49 thoughts on “A Limerick A Day

    1. realPolithicks

      40 million dollars is a drop in the ocean to this multi billionaire in fairness. Having said that the “insider trading” laws here in the US are pretty strong and they particularly like to nail someone with a high public profile, so if there is a whiff of it you can be sure someone will be looking into it.

  1. Andrew

    How many people on this site have Facebook accounts? Just curious.
    I did have one but deleted it a few years ago now.
    I wonder will many now do the same?

    1. mildred st. meadowlark

      Proud to say I haven’t had one in almost eight years.

      Stick it to the MAN, man.

      1. The Old Boy

        I’d have to agree with Rotide on this – Anyone who didn’t think that this sort of data analysis was going on at this stage was practically willfully ignorant.

        If you are interested and concerned about the use of the data you supply to Facebook then you won’t have used in in years. Personally, I am satisfied that the data they hold on me is utterly benign.

      2. some old queen

        Why assume it is just Facebook? Apply face recognition software to something like snapchat and you have a whole new world of people linked together.

      3. spudnick

        I was dimly aware of the whole Friends API thing but never really thought about it closely. Of course now it looks terrible – part of the deal of a friend of yours allowing an app access to their profile also allows that app access to yours too, and not just the public stuff. But it was always there in black and white, just not spelled out too obviously.

        FB shut it down sometime in 2015, but by then it was too late to stop CA’s wholesale hoovering. So, unless you’ve radically changed your views since then, it’s probably also too late for deleting your account to be of any use in this case.

        What other cases are there though? It’s easy after the fact to say, ‘oh, it was obvious that data would be misused that way.’ FB still holds a lot of data on you, and has a third-party developer API. People a lot smarter than me are going to figure out ways, legitimate and illegitimate, to get at that data.

        And, just to add, just because you think data you’ve supplied is benign doesn’t necessarily make it so. Data science is startlingly clever at examining in the aggregate and in terms of links to come up with new information. I’ve been amazed more than once at targeted ads, even to the point that I’ve suspected my phone’s microphone of passively listening in.

        1. Clampers Outside!

          What freaks me out is having a conversation with someone face to face and then surfing the web, not typing in any words related to that conversation, and then seeing ads specific to that conversation.
          I thought I was having a memory lapse the first time it happened, but the second and thied time….

        2. The Old Boy

          I would certainly agree that the algorithmic analyses used are startlingly good at making predictions.

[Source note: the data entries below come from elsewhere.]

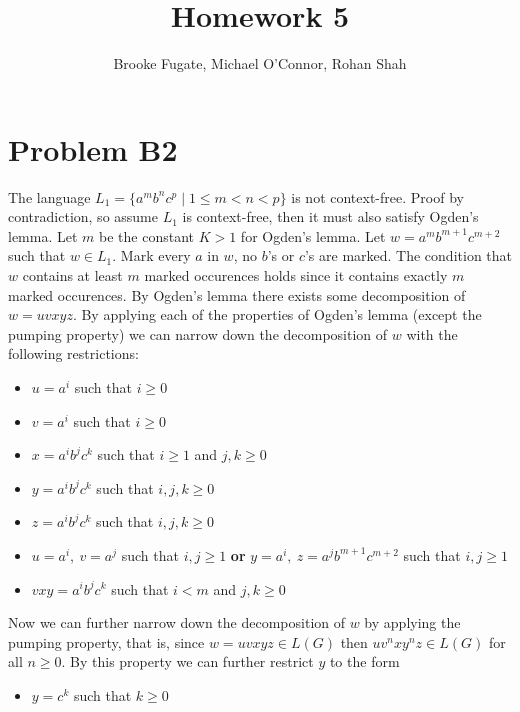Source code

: \documentclass[12pt]{article}
\begin{document}
\pagestyle{plain}
\titleformat{\subsection}[runin]
  {\normalfont\large\bfseries}{\thesubsection}{1em}{}

\title{Homework 5}
\author{Brooke Fugate, Michael O'Connor, Rohan Shah}
\date{}

\maketitle

\section*{Problem B2}
The language $L_1 = \{a^mb^nc^p \mid 1\le m<n<p\}$ is not context-free. Proof by
contradiction, so assume $L_1$ is context-free, then it must also satisfy
Ogden's lemma. Let $m$ be the constant $K > 1$ for Ogden's lemma. Let
$w = a^mb^{m+1}c^{m+2}$ such that $w \in L_1$. Mark every $a$ in $w$,
no $b$'s or $c$'s are marked. The condition that $w$ contains at least $m$
marked occurences holds since it contains exactly $m$ marked occurences.
By Ogden's lemma there exists some decomposition of $w = uvxyz$. By applying
each of the properties of Ogden's lemma (except the pumping property) we can
narrow down the decomposition of $w$ with the following restrictions:
\begin{itemize}
\item $u=a^i$ such that $i\ge 0$
\item $v=a^i$ such that $i\ge 0$
\item $x=a^ib^jc^k$ such that $i\ge 1$ and $j,k\ge 0$
\item $y=a^ib^jc^k$ such that $i,j,k\ge 0$
\item $z=a^ib^jc^k$ such that $i,j,k\ge 0$
\item $u=a^i,\ v=a^j$ such that $i,j\ge 1$ \textbf{or}
$y=a^i,\ z=a^jb^{m+1}c^{m+2}$ such that $i,j\ge 1$
\item $vxy = a^ib^jc^k$ such that $i<m$ and $j,k\ge 0$
\end{itemize}
Now we can further narrow down the decomposition of $w$ by applying the pumping
property, that is, since $w = uvxyz \in L(G)$ then $uv^nxy^nz \in L(G)$ for all
$n \ge 0$. By this property we can further restrict $y$ to the form
\begin{itemize}
\item $y=c^k$ such that $k\ge 0$
\end{itemize}
\end{document}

Personally, I take steps to mitigate it: supplying the bare minimum of data, using false data where possible, not allowing geo-location in posts, not liking pages, copying links rather than clicking through etc.

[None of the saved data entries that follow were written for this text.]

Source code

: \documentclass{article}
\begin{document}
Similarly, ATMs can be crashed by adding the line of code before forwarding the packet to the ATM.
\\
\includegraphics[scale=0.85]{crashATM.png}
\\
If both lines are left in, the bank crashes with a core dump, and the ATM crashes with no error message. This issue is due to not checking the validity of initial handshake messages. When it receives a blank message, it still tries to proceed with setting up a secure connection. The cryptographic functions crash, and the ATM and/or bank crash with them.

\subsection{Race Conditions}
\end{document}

          I’m sure many people will think that’s slightly overboard to avoid what amounts to selling advertising that’s much better targeted then what you see on the television or when you open the paper.

          Several of my colleagues who are a great deal more expert in the field of data protection than I have said that we are quickly reaching such a crisis with regard to protecting personal data that the current issues with Facebook are going to look like amateur hour compared with what is likely to emerge in terms of the great plethora of entities engaged in scraping, compiling, trading and analysing data.

          1. some old queen

            From that twitter thread: The internet was only free and data was only safe so long as there was ignorance of its power.

      4. Andrew

        I agree, that none of this should be news to anyone. I got rid of mine because I found my ‘friends’ became more irritating.

  2. qwerty123

    You know Facebook are screwed in the west when people are bragging they don’t have an account. The only growth market for them is India/China at this stage. A bit like cigarettes.

    1. The Old Boy

      At least Wills, Players et al got the best part of a century out of western growth markets before the business went elsewhere.

      Saturation and increasingly precipitous decline in the space of about ten years must be a worrying business model for long-term investors.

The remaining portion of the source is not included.